Data Mining of Tables: The Barrier for Automation

By Orly Frank | Oct 11, 2021

Phuse US Connect 2022 Abstract – Accepted for Presentation

Currently, the statistical analysis outputs are validated manually by SAS programmers and biostatisticians. There are two main reasons for that:

  1. The process of generating and validating statistical analysis outputs is not standardised. Specifications and definitions are written in ‘Word’ documents and ‘Excel’ files.
  2. The outputs of the statistical analysis are static and considered flat files (PDFs, RTFs, HTMLs, etc.). Metadata is missing, and the information regarding the data hierarchy within and between the outputs does not exist. The files are made for human review, not for software analysis.

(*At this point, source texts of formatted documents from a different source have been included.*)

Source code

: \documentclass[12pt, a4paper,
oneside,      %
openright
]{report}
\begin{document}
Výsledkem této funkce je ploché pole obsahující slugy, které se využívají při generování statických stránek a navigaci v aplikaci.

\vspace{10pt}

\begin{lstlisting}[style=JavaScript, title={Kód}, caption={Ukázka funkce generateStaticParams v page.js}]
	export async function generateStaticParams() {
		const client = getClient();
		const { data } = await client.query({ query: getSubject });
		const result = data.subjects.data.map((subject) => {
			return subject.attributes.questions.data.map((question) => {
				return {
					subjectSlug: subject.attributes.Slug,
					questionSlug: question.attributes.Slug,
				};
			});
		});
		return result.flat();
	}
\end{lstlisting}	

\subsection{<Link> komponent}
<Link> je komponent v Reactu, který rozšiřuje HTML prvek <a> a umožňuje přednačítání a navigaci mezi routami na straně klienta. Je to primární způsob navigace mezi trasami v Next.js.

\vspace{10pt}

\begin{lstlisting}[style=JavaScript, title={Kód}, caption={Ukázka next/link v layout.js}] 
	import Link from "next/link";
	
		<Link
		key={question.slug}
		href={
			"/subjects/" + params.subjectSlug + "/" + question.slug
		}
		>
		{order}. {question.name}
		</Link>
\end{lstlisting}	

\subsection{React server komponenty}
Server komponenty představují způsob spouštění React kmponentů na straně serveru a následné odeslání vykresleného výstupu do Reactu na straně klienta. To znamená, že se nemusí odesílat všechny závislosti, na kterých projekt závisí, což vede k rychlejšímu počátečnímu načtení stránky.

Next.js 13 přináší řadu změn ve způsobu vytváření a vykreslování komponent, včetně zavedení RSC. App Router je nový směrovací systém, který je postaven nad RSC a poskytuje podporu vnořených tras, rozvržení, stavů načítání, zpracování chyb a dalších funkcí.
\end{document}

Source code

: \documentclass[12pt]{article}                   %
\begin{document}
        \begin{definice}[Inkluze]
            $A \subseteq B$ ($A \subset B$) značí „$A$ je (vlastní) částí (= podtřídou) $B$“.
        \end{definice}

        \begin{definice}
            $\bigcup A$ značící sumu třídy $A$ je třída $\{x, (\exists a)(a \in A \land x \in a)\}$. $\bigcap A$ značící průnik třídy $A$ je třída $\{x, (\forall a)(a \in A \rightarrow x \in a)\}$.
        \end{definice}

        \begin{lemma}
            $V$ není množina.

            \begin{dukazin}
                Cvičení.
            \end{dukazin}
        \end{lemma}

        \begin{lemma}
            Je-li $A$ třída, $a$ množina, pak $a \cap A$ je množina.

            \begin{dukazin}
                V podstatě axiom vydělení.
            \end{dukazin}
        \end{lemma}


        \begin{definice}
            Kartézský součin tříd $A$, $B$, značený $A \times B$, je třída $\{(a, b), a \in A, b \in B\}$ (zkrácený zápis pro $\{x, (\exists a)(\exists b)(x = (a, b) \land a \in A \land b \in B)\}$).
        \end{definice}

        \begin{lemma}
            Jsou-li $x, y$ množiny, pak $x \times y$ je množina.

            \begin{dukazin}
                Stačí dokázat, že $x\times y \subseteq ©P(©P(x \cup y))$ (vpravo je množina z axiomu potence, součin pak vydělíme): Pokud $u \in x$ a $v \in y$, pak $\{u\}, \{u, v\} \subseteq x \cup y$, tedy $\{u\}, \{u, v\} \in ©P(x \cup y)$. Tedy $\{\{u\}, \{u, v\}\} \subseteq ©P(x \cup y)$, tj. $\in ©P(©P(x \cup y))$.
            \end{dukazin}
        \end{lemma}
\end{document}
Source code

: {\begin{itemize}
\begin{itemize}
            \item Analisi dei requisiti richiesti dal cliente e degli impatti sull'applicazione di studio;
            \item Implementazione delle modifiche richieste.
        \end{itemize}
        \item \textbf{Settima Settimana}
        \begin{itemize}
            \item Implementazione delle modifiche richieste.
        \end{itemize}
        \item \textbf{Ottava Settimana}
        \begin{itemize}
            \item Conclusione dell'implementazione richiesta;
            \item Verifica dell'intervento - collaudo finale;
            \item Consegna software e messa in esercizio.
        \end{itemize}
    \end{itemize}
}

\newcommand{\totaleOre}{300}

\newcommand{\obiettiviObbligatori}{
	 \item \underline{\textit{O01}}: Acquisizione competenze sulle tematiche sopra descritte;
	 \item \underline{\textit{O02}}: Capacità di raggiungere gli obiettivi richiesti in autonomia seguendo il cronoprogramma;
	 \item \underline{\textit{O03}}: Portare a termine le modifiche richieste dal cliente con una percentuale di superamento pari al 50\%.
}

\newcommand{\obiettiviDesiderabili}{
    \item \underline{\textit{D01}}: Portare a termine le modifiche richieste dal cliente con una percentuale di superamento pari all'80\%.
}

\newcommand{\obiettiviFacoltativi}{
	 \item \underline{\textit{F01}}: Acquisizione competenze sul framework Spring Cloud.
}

In order to develop any type of automation, an automated solution for converting static files into machine readable formats, should be developed.

To achieve that, we must follow these steps:

  1. Parsing: converting raw files into an abstract structure.
  2. Utilizing information contained in the files, such as abbreviations, clinical terms, synonyms, etc.
  3. Classification of headers identifies column and row headers automatically.
  4. Cells characteristics: adding the metadata information to each cell.

As a result, the information of every cell resides in a structure database, and we can finally benefit from it.

Table mining process example: There is no information about the cells in the static output.

The examples below show how the software automatically identifies the hierarchy of cells.

Static Output

Post Table Mining Process

In our presentation we will describe the challenges and the implications of implementing such a process.